Integration of Control

Question 1

Coordination and control of flux in mammals?

Answer 1

Hormones

Tissue-specific metabolism (dividing labour - screenshot part I)

Question 2

Glucose in the liver?

Answer 2

Related to transport of G6P
Entry of glucose through GLUT2 (as no conc gradient)
Phosphorylated by glucokinase
G6P formed

Question 3

G6P in the liver?

Answer 3

Dephos -- glucose to other tissues
Liver glycogen
Glycolysis for acCoA/ATP
Glycolysis for acCoA/FAs/TAGs for export
Pentose phosphate pathway for NADPH and ribose-5-phosphate for nucleotides

Question 4

AAs in liver?

Answer 4

Proteins for liver /other tissues
Precursors of hormones/nucleotides
Transamination to CAC intermediates or pyruvate for gluconeogenesis
Converted to acCoA for energy in liver or lipid conversion

Question 5

AAs from muscle degradation?

Answer 5

Starvation states

Enter glucose alanine cycle – alanine to liver for urea synthesis

Question 6

FAs in liver?

Answer 6

Liver lipid synthesis
Oxidised to acCoA and NADH for CAC and oxphos = ATP for liver cells
Excess acCoA = ketone bodies or cholesterol

Converted to phospholipids/TAGs/exported

Question 7

Cori cycle; activity effect on muscle

Answer 7

Between liver and muscle to support exercise/movement

Moderate activity = ATP from aerobic FA and glucose oxidation
Intense = anaerobic = muscle glycogen broken down, building up pyruvate (+NADPH = lactate)

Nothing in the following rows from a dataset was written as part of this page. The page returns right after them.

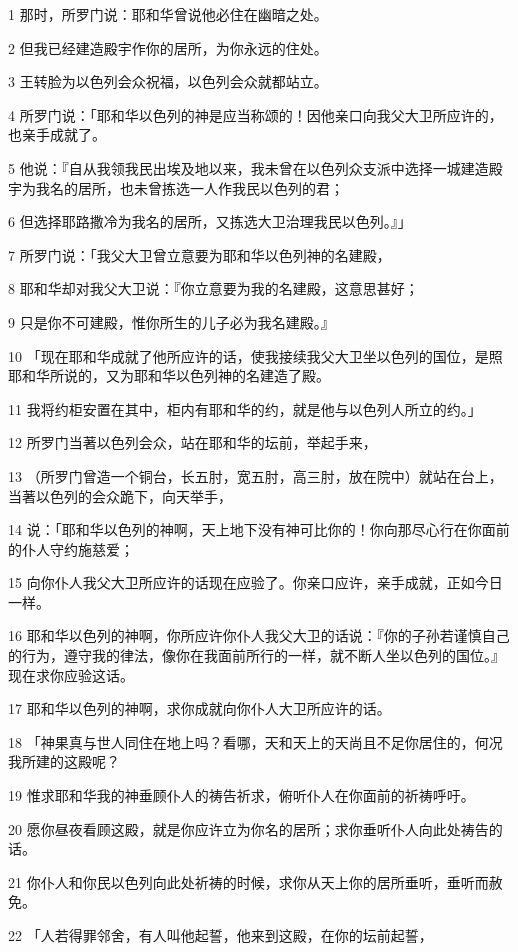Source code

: \par 1 那时，所罗门说：耶和华曾说他必住在幽暗之处。
\par 2 但我已经建造殿宇作你的居所，为你永远的住处。
\par 3 王转脸为以色列会众祝福，以色列会众就都站立。
\par 4 所罗门说：「耶和华以色列的神是应当称颂的！因他亲口向我父大卫所应许的，也亲手成就了。
\par 5 他说：『自从我领我民出埃及地以来，我未曾在以色列众支派中选择一城建造殿宇为我名的居所，也未曾拣选一人作我民以色列的君；
\par 6 但选择耶路撒冷为我名的居所，又拣选大卫治理我民以色列。』」
\par 7 所罗门说：「我父大卫曾立意要为耶和华以色列神的名建殿，
\par 8 耶和华却对我父大卫说：『你立意要为我的名建殿，这意思甚好；
\par 9 只是你不可建殿，惟你所生的儿子必为我名建殿。』
\par 10 「现在耶和华成就了他所应许的话，使我接续我父大卫坐以色列的国位，是照耶和华所说的，又为耶和华以色列神的名建造了殿。
\par 11 我将约柜安置在其中，柜内有耶和华的约，就是他与以色列人所立的约。」
\par 12 所罗门当著以色列会众，站在耶和华的坛前，举起手来，
\par 13 （所罗门曾造一个铜台，长五肘，宽五肘，高三肘，放在院中）就站在台上，当著以色列的会众跪下，向天举手，
\par 14 说：「耶和华以色列的神啊，天上地下没有神可比你的！你向那尽心行在你面前的仆人守约施慈爱；
\par 15 向你仆人我父大卫所应许的话现在应验了。你亲口应许，亲手成就，正如今日一样。
\par 16 耶和华以色列的神啊，你所应许你仆人我父大卫的话说：『你的子孙若谨慎自己的行为，遵守我的律法，像你在我面前所行的一样，就不断人坐以色列的国位。』现在求你应验这话。
\par 17 耶和华以色列的神啊，求你成就向你仆人大卫所应许的话。
\par 18 「神果真与世人同住在地上吗？看哪，天和天上的天尚且不足你居住的，何况我所建的这殿呢？
\par 19 惟求耶和华我的神垂顾仆人的祷告祈求，俯听仆人在你面前的祈祷呼吁。
\par 20 愿你昼夜看顾这殿，就是你应许立为你名的居所；求你垂听仆人向此处祷告的话。
\par 21 你仆人和你民以色列向此处祈祷的时候，求你从天上你的居所垂听，垂听而赦免。
\par 22 「人若得罪邻舍，有人叫他起誓，他来到这殿，在你的坛前起誓，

To recover from intense activity, lactic acid is exported to the liver — pyruvate – gluconeogenesis — glucose — muscle export to replenish glycogen
This requires oxygen - O2 debt

Question 8

Glucose-alanine cycle

Answer 8

Acts with the Cori cycle
Reduces lactate, converting pyruvate to alanine in muscle — liver

AAs transferred onto alanine (a-keto – glutamate reaction) forms pyruvate for gluconeogenesis

Question 9

Overall, what does insulin do?

Answer 9

Indicates high glucose
Synthesis of fat, glycogen and protein, inhibits breakdown of such
Glucose uptake into cells

Question 10

Overall, what does glucagon do?

Answer 10

Low glucose

Breakdown of fat, glycogen and protein, inhibits synthesis of such

Question 11

Overall, what does adrenaline do?

Answer 11

Signals urgent need for energy (immediate impact)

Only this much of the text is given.